Deste modo, as ECSCP cultivam nas comunidades processos de superação pessoal já que, frequentemente, os cuidadores começam por se reconhecer incapazes de cuidar, mas com uma comunicação eficaz com os profissionais acabam por cumprir a sua “missão” e cuidar do doente até ao último suspiro. Por vezes, as situações são complexas e envolvem, por exemplo, cuidadores-cônjuges que eram maltratados pelo doente (antes deste perder autonomia) ou filhos que nunca reconheceram o doente como pai (ou mãe) e são confrontados com a realidade de cuidar dele(a). A atividade das ECSCP é, assim, um pilar essencial para mudar mentalidades e construir sociedades mais compassivas [5].
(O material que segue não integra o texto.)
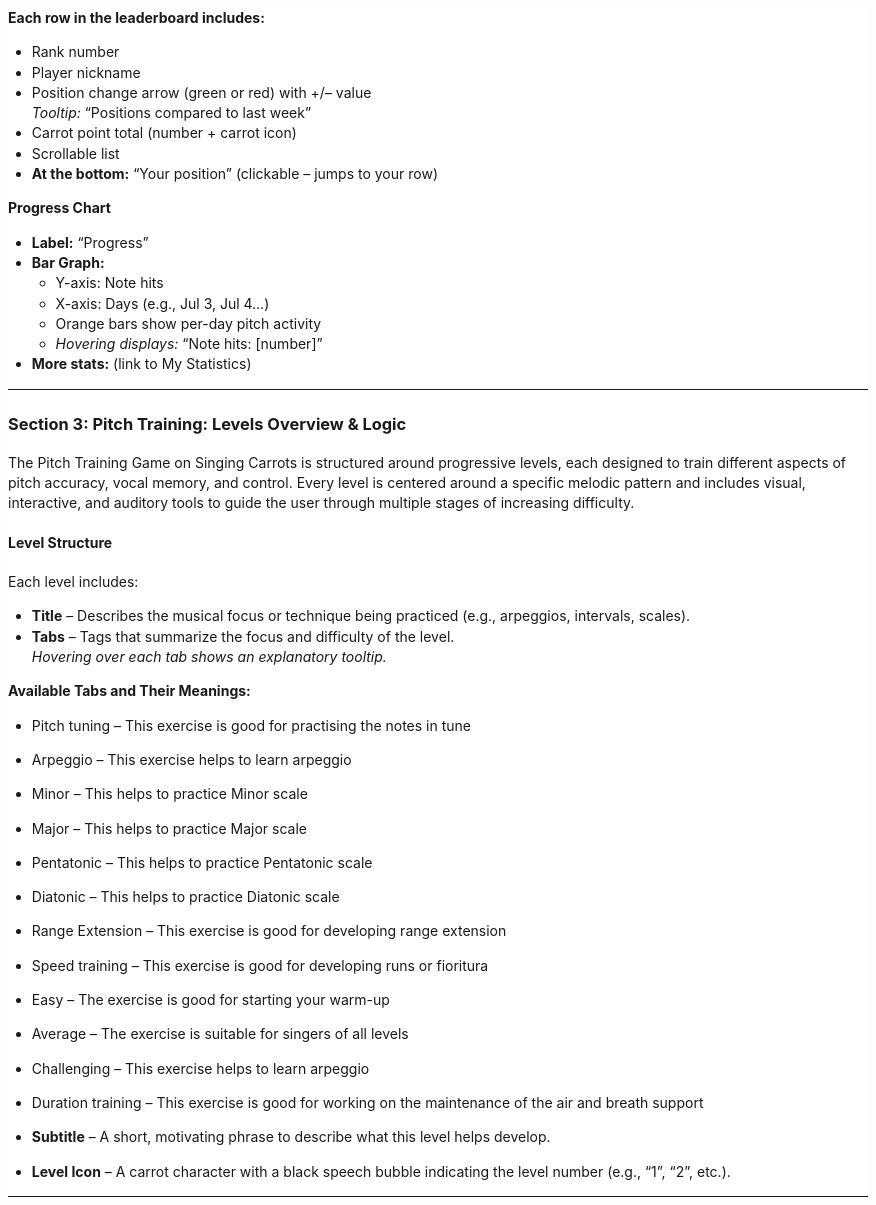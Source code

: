 **Each row in the leaderboard includes:**
- Rank number
- Player nickname
- Position change arrow (green or red) with +/– value  
  *Tooltip:* “Positions compared to last week”
- Carrot point total (number + carrot icon)
- Scrollable list
- **At the bottom:** “Your position” (clickable – jumps to your row)

**Progress Chart**
- **Label:** “Progress”
- **Bar Graph:**  
  - Y-axis: Note hits
  - X-axis: Days (e.g., Jul 3, Jul 4…)
  - Orange bars show per-day pitch activity
  - *Hovering displays:* “Note hits: [number]”
- **More stats:** (link to My Statistics)

---

### Section 3: Pitch Training: Levels Overview & Logic
The Pitch Training Game on Singing Carrots is structured around progressive levels, each designed to train different aspects of pitch accuracy, vocal memory, and control. Every level is centered around a specific melodic pattern and includes visual, interactive, and auditory tools to guide the user through multiple stages of increasing difficulty.

#### Level Structure
Each level includes:
- **Title** – Describes the musical focus or technique being practiced (e.g., arpeggios, intervals, scales).
- **Tabs** – Tags that summarize the focus and difficulty of the level.  
  *Hovering over each tab shows an explanatory tooltip.*

**Available Tabs and Their Meanings:**
- Pitch tuning – This exercise is good for practising the notes in tune
- Arpeggio – This exercise helps to learn arpeggio
- Minor – This helps to practice Minor scale
- Major – This helps to practice Major scale
- Pentatonic – This helps to practice Pentatonic scale
- Diatonic – This helps to practice Diatonic scale
- Range Extension – This exercise is good for developing range extension
- Speed training – This exercise is good for developing runs or fioritura
- Easy – The exercise is good for starting your warm-up
- Average – The exercise is suitable for singers of all levels
- Challenging – This exercise helps to learn arpeggio
- Duration training – This exercise is good for working on the maintenance of the air and breath support

- **Subtitle** – A short, motivating phrase to describe what this level helps develop.
- **Level Icon** – A carrot character with a black speech bubble indicating the level number (e.g., “1”, “2”, etc.).

---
Claro, o seu esforço não é isolado. As ECSCP funcionam em articulação permanente com outros serviços (como Unidades de Saúde Familiar, Unidades de Cuidados Paliativos ou equipas da Rede Nacional de Cuidados Continuados Integrados) e até instituições não diretamente ligadas ao Ministério da Saúde (como lares). É este trabalho conjunto que resulta na redução de mortes hospitalares e consequentes custos para o sistema.
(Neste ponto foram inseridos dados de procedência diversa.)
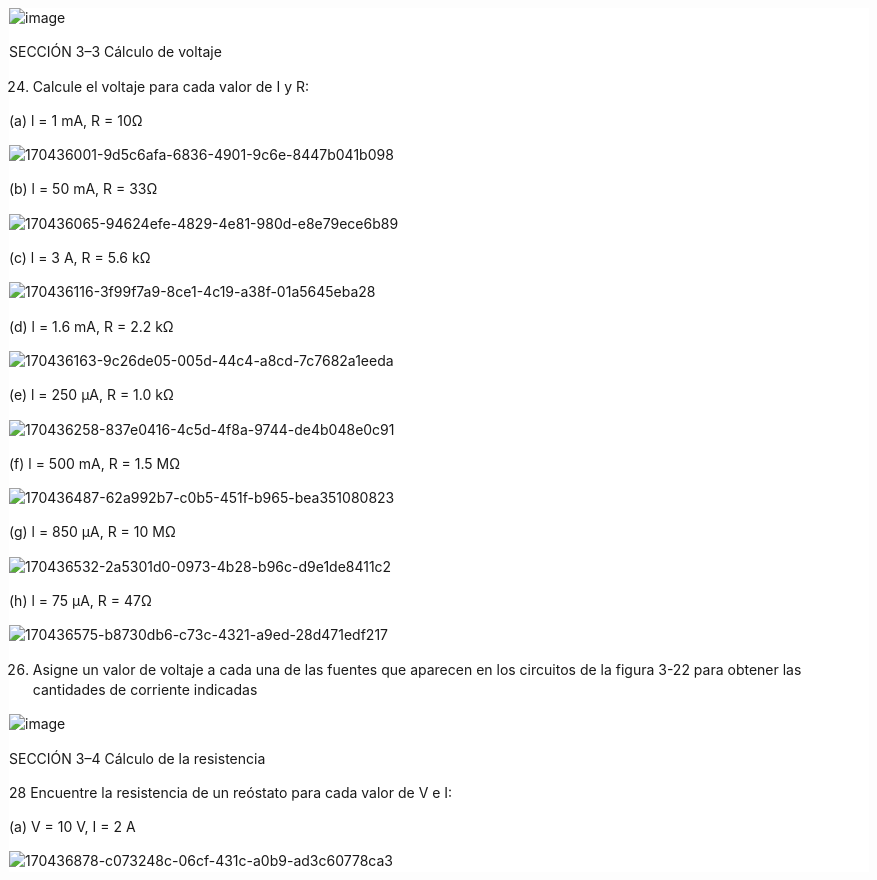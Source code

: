 ![image](https://user-images.githubusercontent.com/117873786/202313956-be13bade-2447-4d02-83b6-3d11b356c41f.png)



SECCIÓN 3–3 Cálculo de voltaje



24. Calcule el voltaje para cada valor de I y R:

(a) l = 1 mA, R = 10Ω


![170436001-9d5c6afa-6836-4901-9c6e-8447b041b098](https://user-images.githubusercontent.com/117873786/202314045-cfd10dea-b179-40db-af2a-10d5224fd6e8.png)


 (b) l = 50 mA, R = 33Ω
 

![170436065-94624efe-4829-4e81-980d-e8e79ece6b89](https://user-images.githubusercontent.com/117873786/202314086-6dbf72e1-580c-4d70-8bb3-bd8b63d745fc.png)

 (c) l = 3 A, R = 5.6 kΩ
 

![170436116-3f99f7a9-8ce1-4c19-a38f-01a5645eba28](https://user-images.githubusercontent.com/117873786/202314123-3376a796-c39c-4b8b-ae43-5745dd63a047.png)

 (d) l = 1.6 mA, R = 2.2 kΩ
 
![170436163-9c26de05-005d-44c4-a8cd-7c7682a1eeda](https://user-images.githubusercontent.com/117873786/202314165-edb02ed8-b841-4354-8fe7-6572e28fa4a6.png)

 (e) l = 250 µA, R = 1.0 kΩ
 
![170436258-837e0416-4c5d-4f8a-9744-de4b048e0c91](https://user-images.githubusercontent.com/117873786/202314260-599fdd0a-76c0-4e9e-862c-952087a5672a.png)

(f) l = 500 mA, R = 1.5 MΩ


 ![170436487-62a992b7-c0b5-451f-b965-bea351080823](https://user-images.githubusercontent.com/117873786/202314309-fa1da67b-da5b-4a3f-a6ee-e532556a51bf.png)

 (g) l = 850 µA, R = 10 MΩ
 
![170436532-2a5301d0-0973-4b28-b96c-d9e1de8411c2](https://user-images.githubusercontent.com/117873786/202314350-79c0d61c-a7a9-4dc9-a9a5-6a1ee06c4481.png)

 (h) l = 75 µA, R = 47Ω
 
![170436575-b8730db6-c73c-4321-a9ed-28d471edf217](https://user-images.githubusercontent.com/117873786/202314370-17e81aa4-56b4-47f8-ab59-399f0b2eb862.png)

26. Asigne un valor de voltaje a cada una de las fuentes que aparecen en los circuitos de la figura 3-22 para obtener las cantidades de corriente indicadas

![image](https://user-images.githubusercontent.com/117873786/202315201-9f69b61d-419c-4d3a-a9cc-a129d5dcea12.png)


SECCIÓN 3–4 Cálculo de la resistencia

28 Encuentre la resistencia de un reóstato para cada valor de V e I:


 (a) V = 10 V, I = 2 A
 
![170436878-c073248c-06cf-431c-a0b9-ad3c60778ca3](https://user-images.githubusercontent.com/117873786/202315844-abb3bb33-5e11-4fbb-b858-ef01749d2328.png)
Termino com uma nota acerca da importância das ECSCP no processo de transição para Unidades Locais de Saúde (ULS). A autonomia e humanização esperadas com o modelo das ULS depende fortemente de um conhecimento profundo das comunidades locais e de uma capacidade de articulação entre hospital, centros de saúde e outras entidades locais. É, por isso, fundamental envolver estas equipas atempadamente no processo de universalização do modelo de gestão das ULS, para agilizar respostas eficazes aos desafios que certamente virão. Neste sentido, deixo duas linhas de ação que considero decisivos para a coordenação das ULS trabalhar já com as ECSCP:

  • Definir as melhores estratégias de comunicação entre hospital, centros de saúde e outras entidades locais, com o objetivo de envolver todos como parte ativa da mudança e de identificar os indicadores de qualidade da articulação necessária e desejável;
  • Motivar a liderança das ECSCP para o compromisso com a mudança (criando incentivos para tal) e para potenciar o know-how da sua equipa, por exemplo, através de ações de formação a outros serviços para o desenvolvimento de soluções (ex.: digitais) mais humanizadas e adaptadas tendo em conta o contexto específico das comunidades locais.

Por Carolina Ramos, Doutoranda em Gestão na Nova SBE, Assistente Convidada na Nova SBE e membro do Knowledge Center de Health Economics and Management.

Referências

[1] Gonçalves, T. I. S. R. C. V. (2021). Local de prestação de cuidados: compreender as preferências de doentes acompanhados por uma equipa comunitária de suporte em cuidados paliativos, um estudo de métodos mistos (Doctoral dissertation).

[2] Maetens, A., Beernaert, K., De Schreye, R., Faes, K., Annemans, L., Pardon, K., … & Cohen, J. (2019). Impact of palliative home care support on the quality and costs of care at the end of life: a population-level matched cohort study. BMJ open, 9(1), e025180.

[3] Teixeira, F. M. (2011). Cuidados Paliativos no Domicílio: Poupança ou Desperdício? (Doctoral dissertation, Universidade Catolica Portugesa (Portugal)).

[4] Gonzalez-Jaramillo, V., Fuhrer, V., Gonzalez-Jaramillo, N., Kopp-Heim, D., Eychmüller, S., & Maessen, M. (2021). Impact of home-based palliative care on health care costs and hospital use: a systematic review. Palliative & Supportive Care, 19(4), 474-487.

[5] Kellehear, A. (2015). The Compassionate City Charter: Inviting the cultural and social sectors into end of life care. In Compassionate communities (pp. 76-87). Routledge.